Common Types of Procurement Contracts (And When to Use Them)
Here’s a simple guide to the most common procurement contracts and how they work in the real world:
📌 Fixed-Price Contracts: (a.k.a. Lump Sum)
This one’s like ordering a cake, you pay a fixed price and that’s it. Great when your project is clearly defined and there’s little room for surprise. Just keep in mind: suppliers may hike the price upfront to cover unexpected risks.
📌 Cost-Reimbursable Contracts: Think of this as the “we’ll figure it out as we go” option. You reimburse the supplier for actual costs, plus a fee.

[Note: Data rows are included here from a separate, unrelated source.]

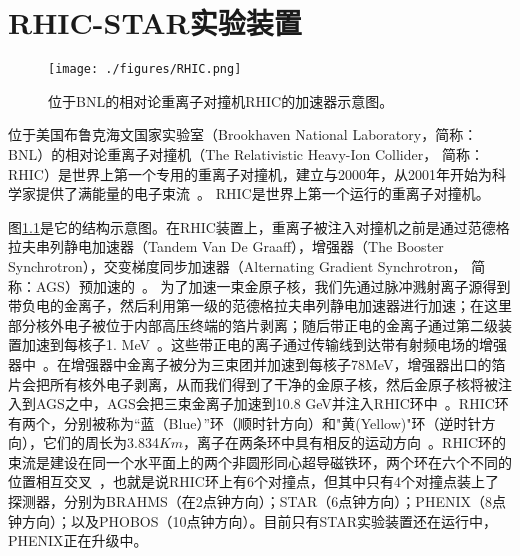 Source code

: 

\setcounter{section}{0}



\setcounter{figure}{0}
\setcounter{table}{0}
\setcounter{equation}{0}




\chapter{RHIC-STAR实验装置} \vskip -0.5cm

\begin{figure}[htbp]
\centering
\texttt{[image: ./figures/RHIC.png]}
\caption{位于BNL的相对论重离子对撞机RHIC的加速器示意图。}
\label{Fig:RHIC}
\end{figure}


位于美国布鲁克海文国家实验室（Brookhaven National Laboratory，简称：BNL）的相对论重离子对撞机（The Relativistic Heavy-Ion Collider， 简称：RHIC）\cite{harrison2003rhic}是世界上第一个专用的重离子对撞机，建立与2000年，从2001年开始为科学家提供了满能量的电子束流~\cite{qgp}。
RHIC是世界上第一个运行的重离子对撞机\cite{harrison2003rhic}。

图\ref{Fig:RHIC}是它的结构示意图。在RHIC装置上，重离子被注入对撞机之前是通过范德格拉夫串列静电加速器（Tandem Van De Graaff），增强器（The Booster Synchrotron），交变梯度同步加速器（Alternating Gradient Synchrotron， 简称：AGS）预加速的~\cite{qgp,harrison2003rhic}。
为了加速一束金原子核，我们先通过脉冲溅射离子源得到带负电的金离子，然后利用第一级的范德格拉夫串列静电加速器进行加速；在这里部分核外电子被位于内部高压终端的箔片剥离；随后带正电的金离子通过第二级装置加速到每核子1. MeV~\cite{harrison2003rhic, qgp}。这些带正电的离子通过传输线到达带有射频电场的增强器中~\cite{qgp}。在增强器中金离子被分为三束团并加速到每核子78MeV，增强器出口的箔片会把所有核外电子剥离，从而我们得到了干净的金原子核，然后金原子核将被注入到AGS之中，AGS会把三束金离子加速到10.8 GeV并注入RHIC环中~\cite{qgp,harrison2003rhic}。RHIC环有两个，分别被称为“蓝（Blue）”环（顺时针方向）和"黄(Yellow)"环（逆时针方向），它们的周长为3.834$Km$，离子在两条环中具有相反的运动方向~\cite{qgp,harrison2003rhic}。RHIC环的束流是建设在同一个水平面上的两个非圆形同心超导磁铁环，两个环在六个不同的位置相互交叉~\cite{qgp,harrison2003rhic}，也就是说RHIC环上有6个对撞点，但其中只有4个对撞点装上了探测器，分别为BRAHMS（在2点钟方向）；STAR（6点钟方向）；PHENIX（8点钟方向）；以及PHOBOS（10点钟方向）。目前只有STAR实验装置还在运行中，PHENIX正在升级中。


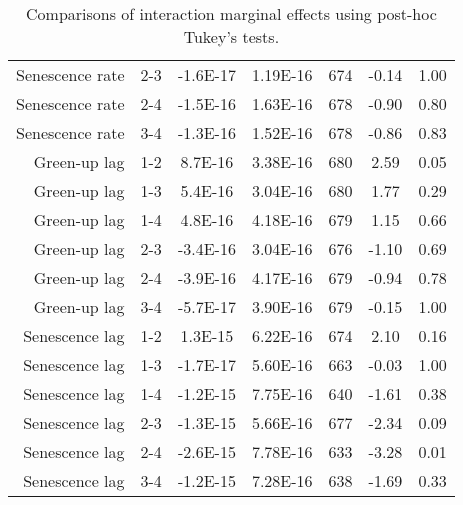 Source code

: \begin{table}[H]
\begin{tabular}{rcccccc}
  Senescence rate & 2-3 & -1.6E-17 & 1.19E-16 & 674 & -0.14 & 1.00 \\ 
  Senescence rate & 2-4 & -1.5E-16 & 1.63E-16 & 678 & -0.90 & 0.80 \\ 
  Senescence rate & 3-4 & -1.3E-16 & 1.52E-16 & 678 & -0.86 & 0.83 \\ 
  Green-up lag & 1-2 & 8.7E-16 & 3.38E-16 & 680 & 2.59 & 0.05 \\ 
  Green-up lag & 1-3 & 5.4E-16 & 3.04E-16 & 680 & 1.77 & 0.29 \\ 
  Green-up lag & 1-4 & 4.8E-16 & 4.18E-16 & 679 & 1.15 & 0.66 \\ 
  Green-up lag & 2-3 & -3.4E-16 & 3.04E-16 & 676 & -1.10 & 0.69 \\ 
  Green-up lag & 2-4 & -3.9E-16 & 4.17E-16 & 679 & -0.94 & 0.78 \\ 
  Green-up lag & 3-4 & -5.7E-17 & 3.90E-16 & 679 & -0.15 & 1.00 \\ 
  Senescence lag & 1-2 & 1.3E-15 & 6.22E-16 & 674 & 2.10 & 0.16 \\ 
  Senescence lag & 1-3 & -1.7E-17 & 5.60E-16 & 663 & -0.03 & 1.00 \\ 
  Senescence lag & 1-4 & -1.2E-15 & 7.75E-16 & 640 & -1.61 & 0.38 \\ 
  Senescence lag & 2-3 & -1.3E-15 & 5.66E-16 & 677 & -2.34 & 0.09 \\ 
  Senescence lag & 2-4 & -2.6E-15 & 7.78E-16 & 633 & -3.28 & 0.01 \\ 
  Senescence lag & 3-4 & -1.2E-15 & 7.28E-16 & 638 & -1.69 & 0.33 \\ 
  \end{tabular}
\caption{Comparisons of interaction marginal effects using post-hoc Tukey's tests.} 
\label{lsq_terms}
\end{table}

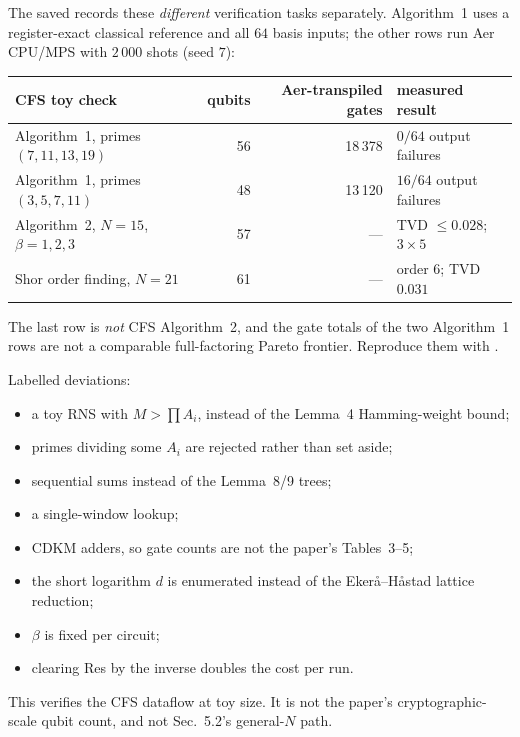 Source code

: \documentclass[11pt]{article}
\theoremstyle{plain}
\theoremstyle{remark}
\begin{document}
\begin{warnbox}[title={What is built, and what is not}]
The saved  records these \emph{different}
verification tasks separately. Algorithm~1 uses a register-exact
classical reference and all $64$ basis inputs; the other rows run
Aer CPU/MPS with $2\,000$ shots (seed $7$):
\begin{center}\footnotesize
\begin{tabular}{@{}lrrl@{}}
\toprule
CFS toy check & qubits & Aer-transpiled gates & measured result\\
\midrule
Algorithm~1, primes $(7,11,13,19)$ & 56 & 18\,378 & $0/64$ output failures\\
Algorithm~1, primes $(3,5,7,11)$ & 48 & 13\,120 & $16/64$ output failures\\
Algorithm~2, $N=15$, $\beta=1,2,3$ & 57 & --- & TVD $\leq0.028$; $3\times5$\\
Shor order finding, $N=21$ & 61 & --- & order $6$; TVD $0.031$\\
\bottomrule
\end{tabular}
\end{center}
The last row is \emph{not} CFS Algorithm~2, and the gate totals of
the two Algorithm~1 rows are not a comparable full-factoring Pareto
frontier. Reproduce them with
.

Labelled deviations:
\begin{itemize}
\item a toy RNS with $M>\prod A_i$, instead of the Lemma~4 Hamming-weight
  bound;
\item primes dividing some $A_i$ are rejected rather than set aside;
\item sequential sums instead of the Lemma~8/9 trees;
\item a single-window lookup;
\item CDKM adders, so gate counts are not the paper's Tables~3--5;
\item the short logarithm $d$ is enumerated instead of the
  Eker\aa--H\aa stad lattice reduction;
\item $\beta$ is fixed per circuit;
\item clearing Res by the inverse doubles the cost per run.
\end{itemize}
This verifies the CFS dataflow at toy size. It is not the paper's
cryptographic-scale qubit count, and not Sec.~5.2's general-$N$ path.


\end{warnbox}
\end{document}
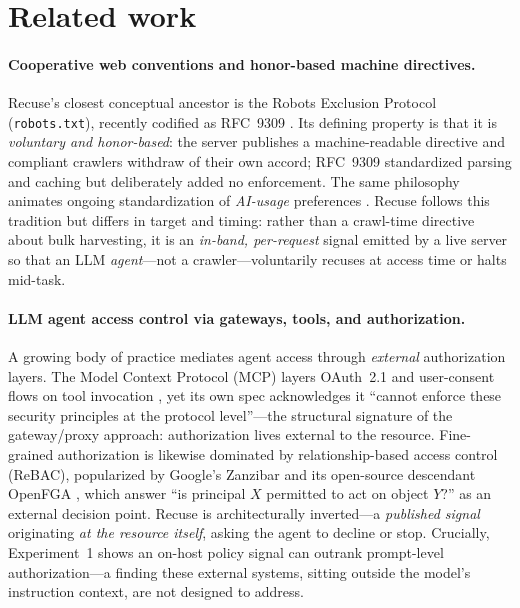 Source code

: \documentclass{article}
\begin{document}
\section{Related work}
\label{sec:related}

\paragraph{Cooperative web conventions and honor-based machine directives.}
Recuse's closest conceptual ancestor is the Robots Exclusion Protocol
(\texttt{robots.txt}), recently codified as RFC~9309 \citep{rfc9309}. Its defining
property is that it is \emph{voluntary and honor-based}: the server publishes a
machine-readable directive and compliant crawlers withdraw of their own accord;
RFC~9309 standardized parsing and caching but deliberately added no enforcement.
The same philosophy animates ongoing standardization of \emph{AI-usage}
preferences \citep{aipref-attach}. Recuse follows this tradition but differs in
target and timing: rather than a crawl-time directive about bulk harvesting, it is
an \emph{in-band, per-request} signal emitted by a live server so that an LLM
\emph{agent}---not a crawler---voluntarily recuses at access time or halts
mid-task.

\paragraph{LLM agent access control via gateways, tools, and authorization.}
A growing body of practice mediates agent access through \emph{external}
authorization layers. The Model Context Protocol (MCP) layers OAuth~2.1 and
user-consent flows on tool invocation \citep{mcp2025}, yet its own spec
acknowledges it ``cannot enforce these security principles at the protocol
level''---the structural signature of the gateway/proxy approach: authorization
lives external to the resource. Fine-grained authorization is likewise dominated
by relationship-based access control (ReBAC), popularized by Google's Zanzibar
\citep{pang2019zanzibar} and its open-source descendant OpenFGA \citep{openfga},
which answer ``is principal $X$ permitted to act on object $Y$?'' as an external
decision point. Recuse is architecturally inverted---a \emph{published signal}
originating \emph{at the resource itself}, asking the agent to decline or stop.
Crucially, Experiment~1 shows an on-host policy signal can outrank prompt-level
authorization---a finding these external systems, sitting outside the model's
instruction context, are not designed to address.
\end{document}
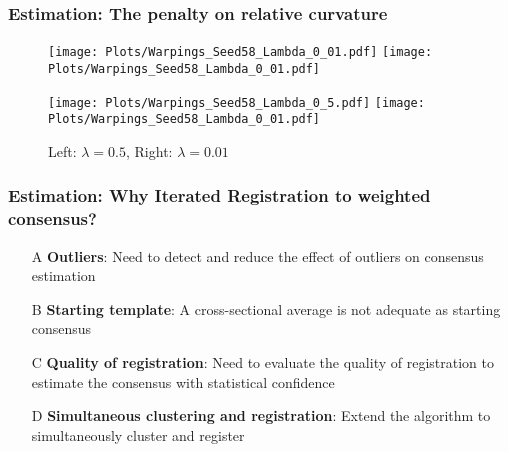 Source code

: \documentclass[10pt,dvipsnames,table]{beamer}
\begin{document}
\begin{frame}
\frametitle{Estimation: The penalty on relative curvature}
\vspace{-0.5cm}
\begin{figure}[H]
\texttt{[image: Plots/Warpings\_Seed58\_Lambda\_0\_01.pdf]}
\texttt{[image: Plots/Warpings\_Seed58\_Lambda\_0\_01.pdf]}
\end{figure}
\vspace{-0.5cm}

\begin{figure}[H]
\texttt{[image: Plots/Warpings\_Seed58\_Lambda\_0\_5.pdf]}
\texttt{[image: Plots/Warpings\_Seed58\_Lambda\_0\_01.pdf]}
\caption{Left: $\lambda = 0.5$, Right: $\lambda = 0.01$}
\end{figure}

\end{frame}

\begin{frame}
\frametitle{Estimation: Why Iterated Registration to weighted consensus?}
\begin{enumerate}
\item[A] {\bf{Outliers}}: Need to detect and reduce the effect of outliers on consensus estimation

\item[B] {\bf{Starting template}}: A cross-sectional average is not adequate as starting consensus

\item[C] {\bf{Quality of registration}}: Need to evaluate the quality of registration to estimate the consensus with statistical confidence

\item[D] {\bf{Simultaneous clustering and registration}}: Extend the algorithm to simultaneously cluster and register
\end{enumerate}
\end{frame}
\end{document}

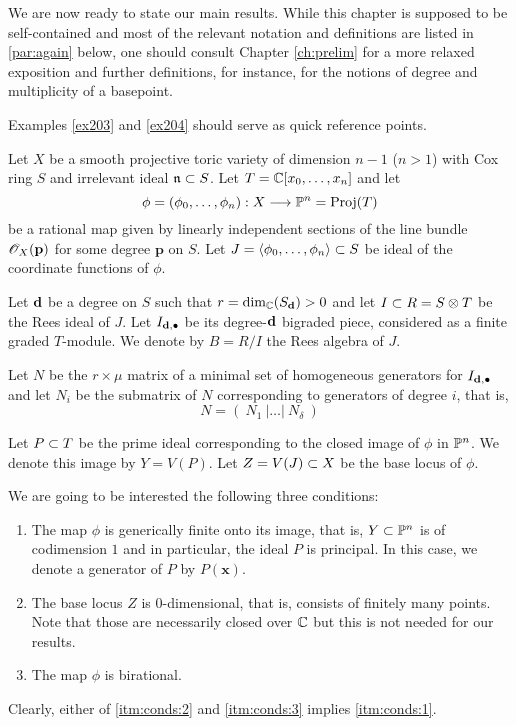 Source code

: \documentclass[fleqn,reqno]{amsart}
\newcounter{chapter}
\numberwithin{first}{chapter}
\begin{document}



\begin{paragraf*}
We are now ready to state our main results.
While this chapter is supposed to be self-contained and most of the relevant notation
and definitions are listed in \eqref{par:again} below,
one should consult Chapter \ref{ch:prelim} for a more relaxed exposition
and further definitions, for instance,
for the notions of degree and multiplicity of a basepoint.

Examples \ref{ex203} and \ref{ex204} should serve as quick reference points.
\end{paragraf*}

\begin{definition}
\label{par:again}
Let $X$ be a smooth projective toric variety of dimension $n-1$ ($n>1$)
with Cox ring $S$ and irrelevant ideal $\mathfrak{n}\subset S$.
Let $T=\mathbb{C}[x_0,\ldots,x_n]$ and let
\[
\phi=(\phi_0,\ldots,\phi_n):X\longrightarrow\mathbb{P}^n=\operatorname{Proj}(T)
\]
be a rational map given by linearly independent sections of the line bundle $\mathscr{O}_X(\mathbf p)$
for some degree $\mathbf p$ on $S$.
Let $J=\langle \phi_0,\ldots,\phi_n\rangle\subset S$ be ideal of the coordinate functions of $\phi$.

Let $\mathbf d$ be a degree on $S$ such that $r=\dim_{\mathbb{C}}(S_\mathbf d)>0$ and let $I\subset R=S\otimes T$ be the
Rees ideal of $J$. Let $I_{\mathbf d,\bullet}$ be its degree-$\mathbf d$ bigraded piece,
considered as a finite graded $T$-module.
We denote by $B=R/I$ the Rees algebra of $J$.

Let $N$ be the $r\times\mu$ matrix of a minimal set of homogeneous generators for $I_{\mathbf d,\bullet}$
and let $N_i$ be the submatrix of $N$ corresponding to generators of degree $i$, that is,
\[
N=(~N_1~|\ldots|~N_\delta~)
\]
\end{definition}

\begin{definition}
\label{par:conds}
Let $P\subset T$ be the prime ideal corresponding to the closed image of $\phi$ in $\mathbb{P}^n$.
We denote this image by $Y=V(P)$.
Let $Z=V(J)\subset X$ be the base locus of $\phi$.

We are going to be interested the following three conditions:
\begin{enumerate}
	\item\label{itm:conds:1} The map $\phi$ is generically finite onto its image, that is,
	$Y\subset\mathbb{P}^n$ is of codimension $1$ and in particular, the ideal $P$ is principal.
	In this case, we denote a generator of $P$ by $P(\mathbf x)$.
	\item\label{itm:conds:2} The base locus $Z$ is $0$-dimensional, that is,
	consists of finitely many points.
	Note that those are necessarily closed over $\mathbb{C}$ but this is not needed for our results.
	\item\label{itm:conds:3} The map $\phi$ is birational.
\end{enumerate}

Clearly, either of \eqref{itm:conds:2} and \eqref{itm:conds:3} implies \eqref{itm:conds:1}.
\end{definition}
\end{document}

Perfect for R&D or evolving projects, but without good cost control, it’s easy to overspend.
📌 Time and Materials (T&M) Contracts: You’re paying for the hours worked and materials used just like you would when you hire a handyman. It’s flexible and practical when you don’t know how long something will take. But if you’re not tracking time closely, the bill can grow fast.
📌 Unit Price Contracts: Here, you agree on a price per unit say, per meter of road or per piece of equipment. Useful when quantities may change but the work type stays the same. Transparency is a win, but negotiating the right unit price is crucial.
📌 Incentive-Based Contracts: These contracts say, “Hit these targets, and you’ll earn more.” It’s a win-win when you want suppliers to perform at their best like finishing early or saving costs. But make sure goals are clear and measurable.

Wait, there’s more…some contracts go beyond the usual templates:
📌 Framework Agreements: Handy for long-term deals where you’ll need repeat orders.
📌 Bespoke Contracts: Custom-made for unique or strategic partnerships.
📌 Public Procurement Contracts: These follow strict rules and often require competitive bidding, especially for government projects.

So, Which Procurement Contract Should You Choose?
❔How complex is the project?
Simple needs = simple contracts.
Complex or evolving needs = more flexible terms.
❔What’s your risk tolerance?
What are the risks involved? Do you want to absorb the risks, or should the supplier take it on? Or would you split them across both parties?
❔How important is budget certainty?
Fixed pricing keeps costs predictable. Other contracts offer flexibility but may vary in cost.
❔Do you expect the scope to change?
If yes, choose a contract type that can grow with your project such as time and materials or unit price.
Summarily, don’t just sign whatever lands on your desk. Ask questions, weigh your options and make sure your contract reflects your project’s reality.